# What to produce
Each record that follows must be reproduced exactly.
Data shown Block Start
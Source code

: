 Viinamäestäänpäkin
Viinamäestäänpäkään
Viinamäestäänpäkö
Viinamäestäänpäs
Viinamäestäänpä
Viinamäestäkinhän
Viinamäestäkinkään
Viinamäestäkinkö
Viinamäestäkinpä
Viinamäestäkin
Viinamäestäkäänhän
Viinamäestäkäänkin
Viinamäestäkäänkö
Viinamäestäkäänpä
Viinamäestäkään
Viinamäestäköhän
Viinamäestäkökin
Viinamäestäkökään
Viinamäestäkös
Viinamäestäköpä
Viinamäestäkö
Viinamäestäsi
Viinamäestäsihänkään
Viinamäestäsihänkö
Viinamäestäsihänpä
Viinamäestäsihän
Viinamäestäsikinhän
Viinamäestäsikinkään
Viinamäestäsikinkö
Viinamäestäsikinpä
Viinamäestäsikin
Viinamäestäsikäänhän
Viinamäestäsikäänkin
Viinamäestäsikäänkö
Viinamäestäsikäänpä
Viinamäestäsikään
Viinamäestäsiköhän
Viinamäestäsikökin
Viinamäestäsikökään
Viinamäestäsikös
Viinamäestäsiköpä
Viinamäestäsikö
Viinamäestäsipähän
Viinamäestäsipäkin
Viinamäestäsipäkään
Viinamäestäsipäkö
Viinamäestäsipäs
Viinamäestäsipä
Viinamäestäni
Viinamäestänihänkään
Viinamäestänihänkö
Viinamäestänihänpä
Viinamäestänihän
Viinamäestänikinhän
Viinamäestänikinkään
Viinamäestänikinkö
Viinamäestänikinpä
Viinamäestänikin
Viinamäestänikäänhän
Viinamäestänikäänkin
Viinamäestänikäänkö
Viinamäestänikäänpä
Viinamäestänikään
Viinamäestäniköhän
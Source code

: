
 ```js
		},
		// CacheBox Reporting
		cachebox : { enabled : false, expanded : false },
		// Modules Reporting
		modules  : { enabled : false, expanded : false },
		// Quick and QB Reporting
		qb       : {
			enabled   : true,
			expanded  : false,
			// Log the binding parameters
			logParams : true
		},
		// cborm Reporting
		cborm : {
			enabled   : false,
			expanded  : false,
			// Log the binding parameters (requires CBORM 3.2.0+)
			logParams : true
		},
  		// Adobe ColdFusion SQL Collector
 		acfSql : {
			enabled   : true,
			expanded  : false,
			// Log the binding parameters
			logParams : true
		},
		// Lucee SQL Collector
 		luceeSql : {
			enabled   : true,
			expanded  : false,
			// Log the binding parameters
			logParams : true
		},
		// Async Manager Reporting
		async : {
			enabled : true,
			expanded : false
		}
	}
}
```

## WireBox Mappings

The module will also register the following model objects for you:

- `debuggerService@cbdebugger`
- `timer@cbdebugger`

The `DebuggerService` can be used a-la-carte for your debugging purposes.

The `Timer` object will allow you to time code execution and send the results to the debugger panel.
Data shown Block End
# Answer box
Source code

: Viinamäestäänpäkin
Viinamäestäänpäkään
Viinamäestäänpäkö
Viinamäestäänpäs
Viinamäestäänpä
Viinamäestäkinhän
Viinamäestäkinkään
Viinamäestäkinkö
Viinamäestäkinpä
Viinamäestäkin
Viinamäestäkäänhän
Viinamäestäkäänkin
Viinamäestäkäänkö
Viinamäestäkäänpä
Viinamäestäkään
Viinamäestäköhän
Viinamäestäkökin
Viinamäestäkökään
Viinamäestäkös
Viinamäestäköpä
Viinamäestäkö
Viinamäestäsi
Viinamäestäsihänkään
Viinamäestäsihänkö
Viinamäestäsihänpä
Viinamäestäsihän
Viinamäestäsikinhän
Viinamäestäsikinkään
Viinamäestäsikinkö
Viinamäestäsikinpä
Viinamäestäsikin
Viinamäestäsikäänhän
Viinamäestäsikäänkin
Viinamäestäsikäänkö
Viinamäestäsikäänpä
Viinamäestäsikään
Viinamäestäsiköhän
Viinamäestäsikökin
Viinamäestäsikökään
Viinamäestäsikös
Viinamäestäsiköpä
Viinamäestäsikö
Viinamäestäsipähän
Viinamäestäsipäkin
Viinamäestäsipäkään
Viinamäestäsipäkö
Viinamäestäsipäs
Viinamäestäsipä
Viinamäestäni
Viinamäestänihänkään
Viinamäestänihänkö
Viinamäestänihänpä
Viinamäestänihän
Viinamäestänikinhän
Viinamäestänikinkään
Viinamäestänikinkö
Viinamäestänikinpä
Viinamäestänikin
Viinamäestänikäänhän
Viinamäestänikäänkin
Viinamäestänikäänkö
Viinamäestänikäänpä
Viinamäestänikään
Viinamäestäniköhän
Source code

:
 ```js
		},
		// CacheBox Reporting
		cachebox : { enabled : false, expanded : false },
		// Modules Reporting
		modules  : { enabled : false, expanded : false },
		// Quick and QB Reporting
		qb       : {
			enabled   : true,
			expanded  : false,
			// Log the binding parameters
			logParams : true
		},
		// cborm Reporting
		cborm : {
			enabled   : false,
			expanded  : false,
			// Log the binding parameters (requires CBORM 3.2.0+)
			logParams : true
		},
  		// Adobe ColdFusion SQL Collector
 		acfSql : {
			enabled   : true,
			expanded  : false,
			// Log the binding parameters
			logParams : true
		},
		// Lucee SQL Collector
 		luceeSql : {
			enabled   : true,
			expanded  : false,
			// Log the binding parameters
			logParams : true
		},
		// Async Manager Reporting
		async : {
			enabled : true,
			expanded : false
		}
	}
}
```

## WireBox Mappings

The module will also register the following model objects for you:

- `debuggerService@cbdebugger`
- `timer@cbdebugger`

The `DebuggerService` can be used a-la-carte for your debugging purposes.

The `Timer` object will allow you to time code execution and send the results to the debugger panel.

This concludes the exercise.